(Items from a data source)
=======

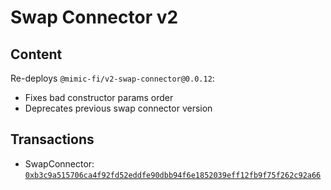 # Swap Connector v2

## Content

Re-deploys `@mimic-fi/v2-swap-connector@0.0.12`:
- Fixes bad constructor params order
- Deprecates previous swap connector version 

## Transactions

- SwapConnector: [`0xb3c9a515706ca4f92fd52eddfe90dbb94f6e1852039eff12fb9f75f262c92a66`](https://etherscan.io/tx/0xb3c9a515706ca4f92fd52eddfe90dbb94f6e1852039eff12fb9f75f262c92a66)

=======

:: EXERCISE DESCRIPTION ::
Each line from the one containing "## Transactions" through the last line of the entries above is to be returned exactly, and no others.

:: RESPONSE ::
## Transactions

- SwapConnector: [`0xb3c9a515706ca4f92fd52eddfe90dbb94f6e1852039eff12fb9f75f262c92a66`](https://etherscan.io/tx/0xb3c9a515706ca4f92fd52eddfe90dbb94f6e1852039eff12fb9f75f262c92a66)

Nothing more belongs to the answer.